[Start of section]

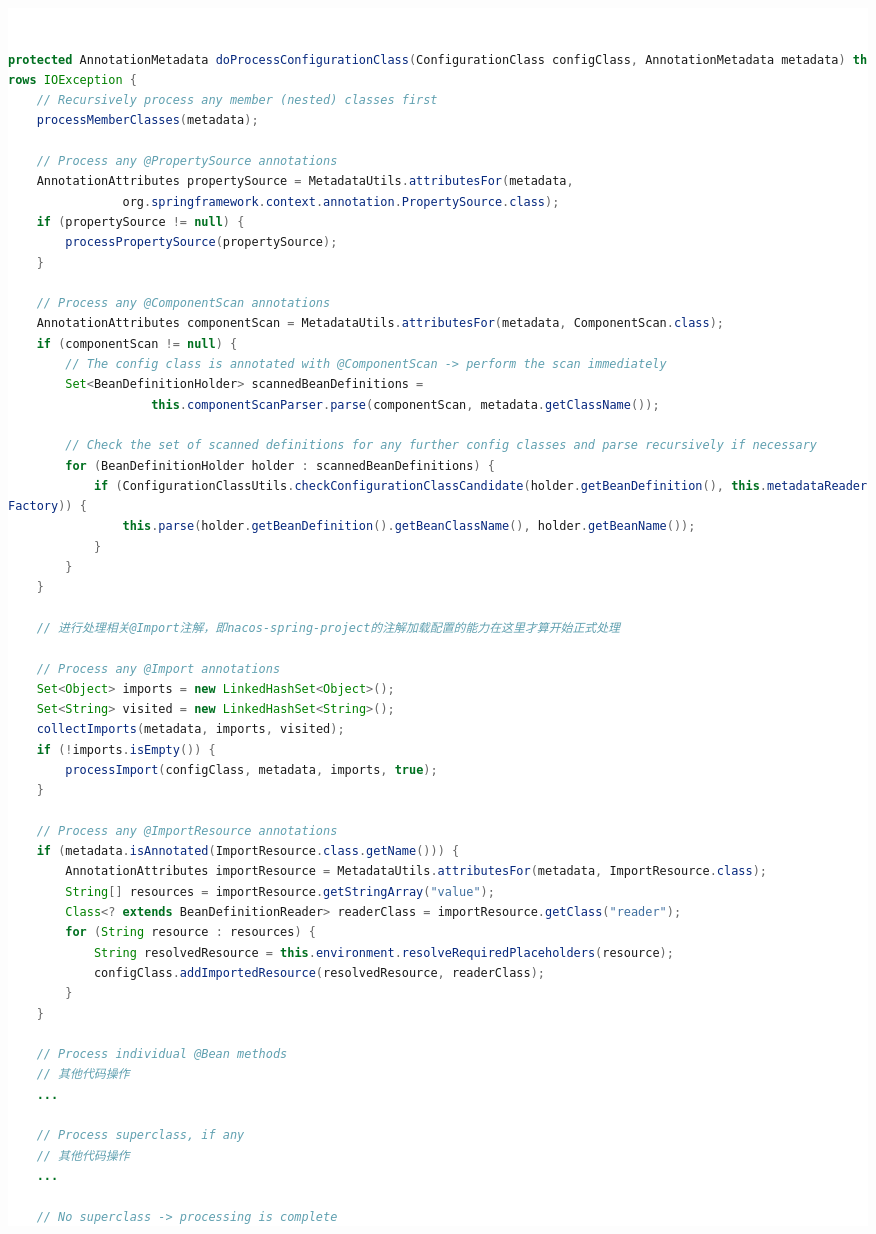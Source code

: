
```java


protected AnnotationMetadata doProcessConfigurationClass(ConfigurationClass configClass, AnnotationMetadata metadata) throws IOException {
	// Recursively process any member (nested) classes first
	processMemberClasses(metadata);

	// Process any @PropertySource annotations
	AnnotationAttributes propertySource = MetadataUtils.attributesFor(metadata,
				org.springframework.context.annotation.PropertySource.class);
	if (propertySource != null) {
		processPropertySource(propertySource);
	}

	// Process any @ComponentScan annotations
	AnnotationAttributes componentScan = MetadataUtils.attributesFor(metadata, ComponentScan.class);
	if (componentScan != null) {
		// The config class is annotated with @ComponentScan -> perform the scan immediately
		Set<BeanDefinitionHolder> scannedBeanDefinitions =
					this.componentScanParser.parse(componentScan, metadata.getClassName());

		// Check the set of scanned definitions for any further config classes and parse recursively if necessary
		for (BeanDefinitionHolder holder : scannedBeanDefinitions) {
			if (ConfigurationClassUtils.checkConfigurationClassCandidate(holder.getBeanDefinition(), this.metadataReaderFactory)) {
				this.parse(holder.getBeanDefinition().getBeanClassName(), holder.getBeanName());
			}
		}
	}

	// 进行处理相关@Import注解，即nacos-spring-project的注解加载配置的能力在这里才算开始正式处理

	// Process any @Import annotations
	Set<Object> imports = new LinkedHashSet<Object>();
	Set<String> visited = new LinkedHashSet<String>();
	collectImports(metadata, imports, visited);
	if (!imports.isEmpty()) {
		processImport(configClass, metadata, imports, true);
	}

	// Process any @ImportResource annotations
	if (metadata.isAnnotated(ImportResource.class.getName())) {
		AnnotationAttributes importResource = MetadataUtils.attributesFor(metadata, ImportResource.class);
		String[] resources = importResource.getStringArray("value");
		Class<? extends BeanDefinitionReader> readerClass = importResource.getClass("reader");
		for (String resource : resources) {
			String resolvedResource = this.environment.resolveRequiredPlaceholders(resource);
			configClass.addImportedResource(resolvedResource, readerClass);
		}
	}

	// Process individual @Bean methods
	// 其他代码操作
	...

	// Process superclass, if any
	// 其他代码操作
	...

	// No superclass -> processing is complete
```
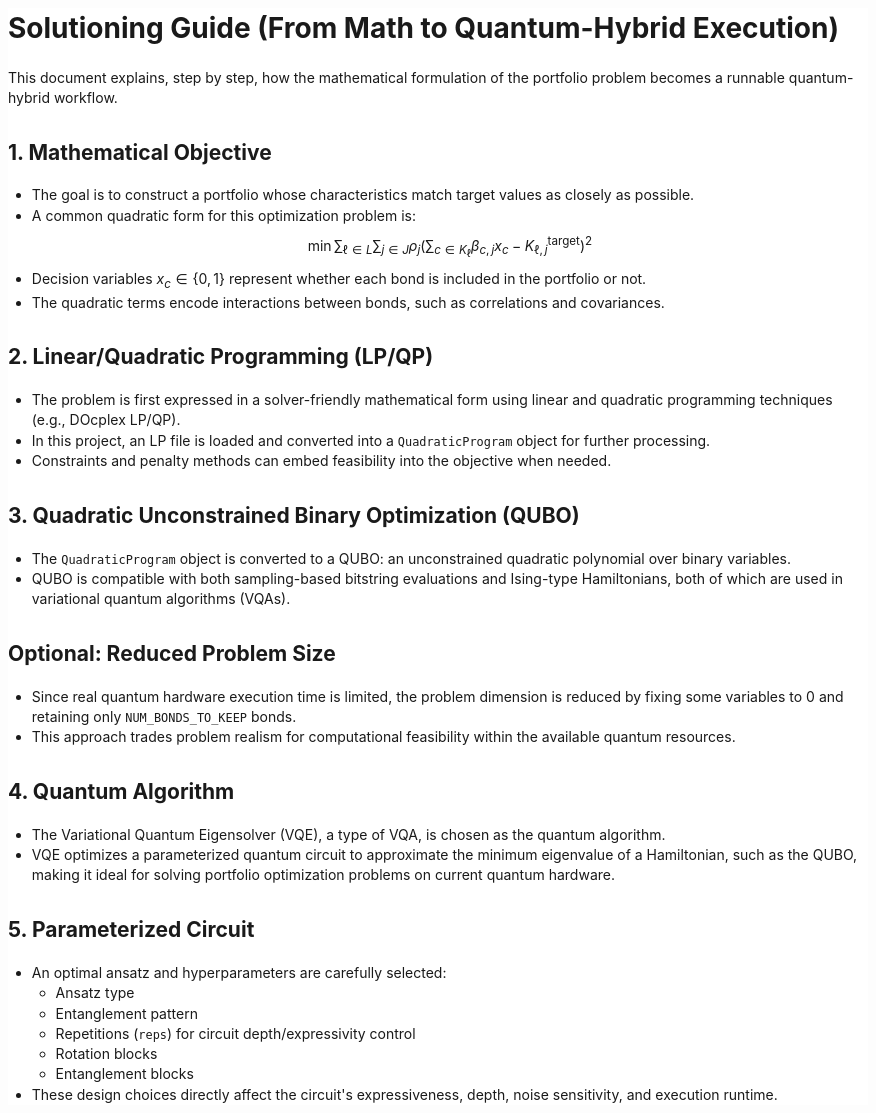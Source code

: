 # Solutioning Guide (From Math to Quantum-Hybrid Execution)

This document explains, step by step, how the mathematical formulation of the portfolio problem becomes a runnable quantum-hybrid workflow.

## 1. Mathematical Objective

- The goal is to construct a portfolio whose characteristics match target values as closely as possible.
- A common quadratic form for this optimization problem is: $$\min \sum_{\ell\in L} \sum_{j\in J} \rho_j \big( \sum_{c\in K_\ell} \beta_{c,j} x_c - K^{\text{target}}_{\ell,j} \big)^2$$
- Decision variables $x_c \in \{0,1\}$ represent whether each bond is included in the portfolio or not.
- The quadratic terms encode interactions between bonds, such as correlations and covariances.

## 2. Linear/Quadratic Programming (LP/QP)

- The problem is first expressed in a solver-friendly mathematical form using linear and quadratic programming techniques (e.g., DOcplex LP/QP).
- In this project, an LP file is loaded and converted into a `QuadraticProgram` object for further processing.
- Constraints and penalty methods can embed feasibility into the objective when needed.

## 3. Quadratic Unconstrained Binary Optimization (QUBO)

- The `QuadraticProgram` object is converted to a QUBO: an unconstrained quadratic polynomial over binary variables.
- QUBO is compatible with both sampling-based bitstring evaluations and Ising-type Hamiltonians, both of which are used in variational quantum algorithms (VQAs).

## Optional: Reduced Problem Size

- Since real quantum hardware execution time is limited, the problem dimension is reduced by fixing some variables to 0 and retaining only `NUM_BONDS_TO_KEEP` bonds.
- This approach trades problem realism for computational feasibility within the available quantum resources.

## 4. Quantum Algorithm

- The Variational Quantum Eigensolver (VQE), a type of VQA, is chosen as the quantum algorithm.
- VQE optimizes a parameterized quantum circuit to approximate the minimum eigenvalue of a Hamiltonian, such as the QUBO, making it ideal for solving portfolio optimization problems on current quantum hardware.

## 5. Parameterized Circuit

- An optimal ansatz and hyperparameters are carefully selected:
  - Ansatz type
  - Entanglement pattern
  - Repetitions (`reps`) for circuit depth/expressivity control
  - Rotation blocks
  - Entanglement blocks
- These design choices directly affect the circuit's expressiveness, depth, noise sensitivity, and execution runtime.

[End of section]

Could you reproduce, exactly, every line above from the line with "This document explains, step" to the line with "- The problem", and no other line? Both ends count.

This document explains, step by step, how the mathematical formulation of the portfolio problem becomes a runnable quantum-hybrid workflow.

## 1. Mathematical Objective

- The goal is to construct a portfolio whose characteristics match target values as closely as possible.
- A common quadratic form for this optimization problem is: $$\min \sum_{\ell\in L} \sum_{j\in J} \rho_j \big( \sum_{c\in K_\ell} \beta_{c,j} x_c - K^{\text{target}}_{\ell,j} \big)^2$$
- Decision variables $x_c \in \{0,1\}$ represent whether each bond is included in the portfolio or not.
- The quadratic terms encode interactions between bonds, such as correlations and covariances.

## 2. Linear/Quadratic Programming (LP/QP)

- The problem is first expressed in a solver-friendly mathematical form using linear and quadratic programming techniques (e.g., DOcplex LP/QP).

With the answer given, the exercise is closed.